[Start of section]

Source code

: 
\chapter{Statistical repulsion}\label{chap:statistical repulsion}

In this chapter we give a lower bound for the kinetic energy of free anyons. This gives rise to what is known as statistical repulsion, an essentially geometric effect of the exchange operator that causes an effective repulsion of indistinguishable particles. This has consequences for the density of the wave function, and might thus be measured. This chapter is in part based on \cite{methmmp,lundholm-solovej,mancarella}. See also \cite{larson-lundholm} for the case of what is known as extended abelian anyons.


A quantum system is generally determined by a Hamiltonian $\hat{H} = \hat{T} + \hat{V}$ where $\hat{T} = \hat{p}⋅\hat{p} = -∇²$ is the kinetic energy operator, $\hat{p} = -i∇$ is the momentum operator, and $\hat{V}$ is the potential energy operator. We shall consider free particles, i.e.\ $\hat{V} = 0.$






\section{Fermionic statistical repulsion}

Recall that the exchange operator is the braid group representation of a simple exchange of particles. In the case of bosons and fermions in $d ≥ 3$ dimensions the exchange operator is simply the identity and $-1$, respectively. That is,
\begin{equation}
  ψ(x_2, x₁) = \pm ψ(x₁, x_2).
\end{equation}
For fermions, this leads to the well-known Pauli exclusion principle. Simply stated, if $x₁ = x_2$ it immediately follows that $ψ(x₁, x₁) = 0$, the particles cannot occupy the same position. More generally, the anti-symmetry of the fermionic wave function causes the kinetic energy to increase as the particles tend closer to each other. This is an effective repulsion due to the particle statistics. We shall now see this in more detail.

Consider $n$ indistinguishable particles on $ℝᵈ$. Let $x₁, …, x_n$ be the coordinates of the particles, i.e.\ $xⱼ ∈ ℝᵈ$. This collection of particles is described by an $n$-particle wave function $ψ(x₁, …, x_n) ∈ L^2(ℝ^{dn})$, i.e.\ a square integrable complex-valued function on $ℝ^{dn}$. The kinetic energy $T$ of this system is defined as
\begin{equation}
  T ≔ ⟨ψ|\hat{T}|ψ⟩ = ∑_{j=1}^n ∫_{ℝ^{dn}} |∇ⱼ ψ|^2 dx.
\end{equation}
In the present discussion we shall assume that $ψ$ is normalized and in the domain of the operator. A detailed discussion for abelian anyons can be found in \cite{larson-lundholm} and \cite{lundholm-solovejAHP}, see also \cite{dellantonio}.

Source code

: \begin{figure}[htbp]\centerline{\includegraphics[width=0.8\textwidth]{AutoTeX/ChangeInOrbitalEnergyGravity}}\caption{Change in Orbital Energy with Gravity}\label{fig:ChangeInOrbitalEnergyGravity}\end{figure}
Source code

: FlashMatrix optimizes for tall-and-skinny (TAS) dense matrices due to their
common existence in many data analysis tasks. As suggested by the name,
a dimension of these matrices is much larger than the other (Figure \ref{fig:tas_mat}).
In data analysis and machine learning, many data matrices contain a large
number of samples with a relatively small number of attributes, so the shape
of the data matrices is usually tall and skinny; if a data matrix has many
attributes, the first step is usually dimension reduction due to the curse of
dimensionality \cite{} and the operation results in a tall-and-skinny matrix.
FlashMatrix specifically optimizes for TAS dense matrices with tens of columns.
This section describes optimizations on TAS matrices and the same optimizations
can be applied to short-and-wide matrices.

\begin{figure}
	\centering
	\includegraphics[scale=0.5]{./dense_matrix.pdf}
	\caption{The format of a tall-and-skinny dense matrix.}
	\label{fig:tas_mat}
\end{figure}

[End of section]

Restate the data word for word, leaving nothing out.

Source code

: 
\chapter{Statistical repulsion}\label{chap:statistical repulsion}

In this chapter we give a lower bound for the kinetic energy of free anyons. This gives rise to what is known as statistical repulsion, an essentially geometric effect of the exchange operator that causes an effective repulsion of indistinguishable particles. This has consequences for the density of the wave function, and might thus be measured. This chapter is in part based on \cite{methmmp,lundholm-solovej,mancarella}. See also \cite{larson-lundholm} for the case of what is known as extended abelian anyons.


A quantum system is generally determined by a Hamiltonian $\hat{H} = \hat{T} + \hat{V}$ where $\hat{T} = \hat{p}⋅\hat{p} = -∇²$ is the kinetic energy operator, $\hat{p} = -i∇$ is the momentum operator, and $\hat{V}$ is the potential energy operator. We shall consider free particles, i.e.\ $\hat{V} = 0.$






\section{Fermionic statistical repulsion}

Recall that the exchange operator is the braid group representation of a simple exchange of particles. In the case of bosons and fermions in $d ≥ 3$ dimensions the exchange operator is simply the identity and $-1$, respectively. That is,
\begin{equation}
  ψ(x_2, x₁) = \pm ψ(x₁, x_2).
\end{equation}
For fermions, this leads to the well-known Pauli exclusion principle. Simply stated, if $x₁ = x_2$ it immediately follows that $ψ(x₁, x₁) = 0$, the particles cannot occupy the same position. More generally, the anti-symmetry of the fermionic wave function causes the kinetic energy to increase as the particles tend closer to each other. This is an effective repulsion due to the particle statistics. We shall now see this in more detail.

Consider $n$ indistinguishable particles on $ℝᵈ$. Let $x₁, …, x_n$ be the coordinates of the particles, i.e.\ $xⱼ ∈ ℝᵈ$. This collection of particles is described by an $n$-particle wave function $ψ(x₁, …, x_n) ∈ L^2(ℝ^{dn})$, i.e.\ a square integrable complex-valued function on $ℝ^{dn}$. The kinetic energy $T$ of this system is defined as
\begin{equation}
  T ≔ ⟨ψ|\hat{T}|ψ⟩ = ∑_{j=1}^n ∫_{ℝ^{dn}} |∇ⱼ ψ|^2 dx.
\end{equation}
In the present discussion we shall assume that $ψ$ is normalized and in the domain of the operator. A detailed discussion for abelian anyons can be found in \cite{larson-lundholm} and \cite{lundholm-solovejAHP}, see also \cite{dellantonio}.

Source code

: \begin{figure}[htbp]\centerline{\includegraphics[width=0.8\textwidth]{AutoTeX/ChangeInOrbitalEnergyGravity}}\caption{Change in Orbital Energy with Gravity}\label{fig:ChangeInOrbitalEnergyGravity}\end{figure}
Source code

: FlashMatrix optimizes for tall-and-skinny (TAS) dense matrices due to their
common existence in many data analysis tasks. As suggested by the name,
a dimension of these matrices is much larger than the other (Figure \ref{fig:tas_mat}).
In data analysis and machine learning, many data matrices contain a large
number of samples with a relatively small number of attributes, so the shape
of the data matrices is usually tall and skinny; if a data matrix has many
attributes, the first step is usually dimension reduction due to the curse of
dimensionality \cite{} and the operation results in a tall-and-skinny matrix.
FlashMatrix specifically optimizes for TAS dense matrices with tens of columns.
This section describes optimizations on TAS matrices and the same optimizations
can be applied to short-and-wide matrices.

\begin{figure}
	\centering
	\includegraphics[scale=0.5]{./dense_matrix.pdf}
	\caption{The format of a tall-and-skinny dense matrix.}
	\label{fig:tas_mat}
\end{figure}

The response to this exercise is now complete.